Shell plans to exit up to 10 countries

Shell plans to exit up to 10 countries

London: Royal Dutch Shell Plc will exit oil and gas operations in up to 10 countries in a drive to deepen cost cuts as it weathers weak oil prices and has to pay down debt following its $54 billion acquisition of BG Group Plc.

The company is active in more than 70 countries and said it would like to focus on 13 important nations where it is making good returns, including Brazil, Australia and the United States.

"Our portfolio is probably more diverse and spread around the world, and in some parts more mature, than we would like it to be," Shell's chief financial officer, Simon Henry, told reporters yesterday.

The move, which includes the sale of 10% of its oil and gas production assets, will make Shell a smaller company that offers investors access to a more gas-heavy portfolio than some of its rivals such as Exxon Mobil Corp.

Ben Van Beurden, CEO of Royal Dutch Shell Plc, speaks during a presentation to investors at the company's capitals markets day in London yesterday.Bloomberg


Presenting its strategy following the close of the BG deal in February, the Anglo-Dutch company outlined plans to target annual spending of $25 billion to $30 billion until the end of the decade, or less if oil prices remain below $50 a barrel.

It lowered its planned 2016 capex to $29 billion, with exploration set at $2.5 billion, in a third cut from an initial $35 billion and raised its target for savings from the integration of BG to $4.5 billion, up $1 billion from previous guidance.

A main source for cost savings, including 12,500 job cuts this year, will come from overlaps in operations in areas including Australia, Brazil and the North Sea.

Chief executive officer Ben van Beurden hopes the new cuts will help boost Shell's share price, which has underperformed rivals since oil prices started to collapse in mid-2014.

He promised shareholders Shell would generate double-digit returns for investors by the end of the decade.

"We need to be number one when it comes to total shareholder return," van Beurden told journalists after the company announced a 10% return in capital employed by the end of the decade, up from around 8% between 2013 and 2015.

Under this scenario, Shell assumes oil prices will average in the mid-$60s in 2018.

The company also said yesterday that its medium-term growth priorities were deep-water projects in Brazil and the Gulf of Mexico and its chemicals division, particularly in the United States and China.

Deep-water production could double to some 900,000 barrels of oil equivalent per day in 2020, Shell said.

It also gave the go-ahead for investing in a new cracker and polyethylene plant in the United States, one of a handful of investment decisions it will make this year as it grapples with the sharp drop in oil prices over the past two years.

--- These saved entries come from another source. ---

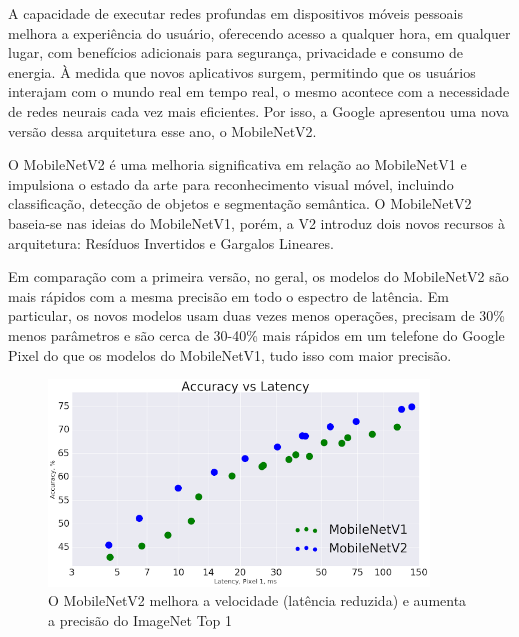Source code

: 

A capacidade de executar redes profundas em dispositivos móveis pessoais melhora a experiência do usuário, oferecendo acesso a qualquer hora, em qualquer lugar, com benefícios adicionais para segurança, privacidade e consumo de energia. À medida que novos aplicativos surgem, permitindo que os usuários interajam com o mundo real em tempo real, o mesmo acontece com a necessidade de redes neurais cada vez mais eficientes. Por isso, a Google apresentou uma nova versão dessa arquitetura esse ano, o MobileNetV2.


O MobileNetV2 é uma melhoria significativa em relação ao MobileNetV1 e impulsiona o estado da arte para reconhecimento visual móvel, incluindo classificação, detecção de objetos e segmentação semântica. O MobileNetV2 baseia-se nas ideias do MobileNetV1, porém, a V2 introduz dois novos recursos à arquitetura: Resíduos Invertidos e Gargalos Lineares.

Em comparação com a primeira versão, no geral, os modelos do MobileNetV2 são mais rápidos com a mesma precisão em todo o espectro de latência. Em particular, os novos modelos usam duas vezes menos operações, precisam de 30\% menos parâmetros e são cerca de 30-40\% mais rápidos em um telefone do Google Pixel do que os modelos do MobileNetV1, tudo isso com maior precisão.


\begin{figure}[!ht]
\centering 
\caption{O MobileNetV2 melhora a velocidade (latência reduzida) e aumenta a precisão do ImageNet Top 1}
\label{fig:mobilenetv1vsv2}
\includegraphics[width=0.9\textwidth]{imgs/mobilenetv1vsv2.png}
\end{figure}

Shell will slow new investment in its integrated gas business, which includes its liquefied natural gas (LNG) operations, which it said has "reached critical mass following the BG acquisition".

The merger has turned Shell into the world's second-biggest international oil company behind Exxon Mobil and the top LNG trader.

In the long term, the company said it would target shale oil and gas production in North America and Argentina as well as biofuels, hydrogen, solar and wind in a new energies unit.

Shell plans to sell $30 billion worth of assets around the world by around 2018 and quit operations in five to 10 countries to reduce its balance sheet gearing which soared to 26% following the BG deal. It also has announced it plans to implement a share buyback programme.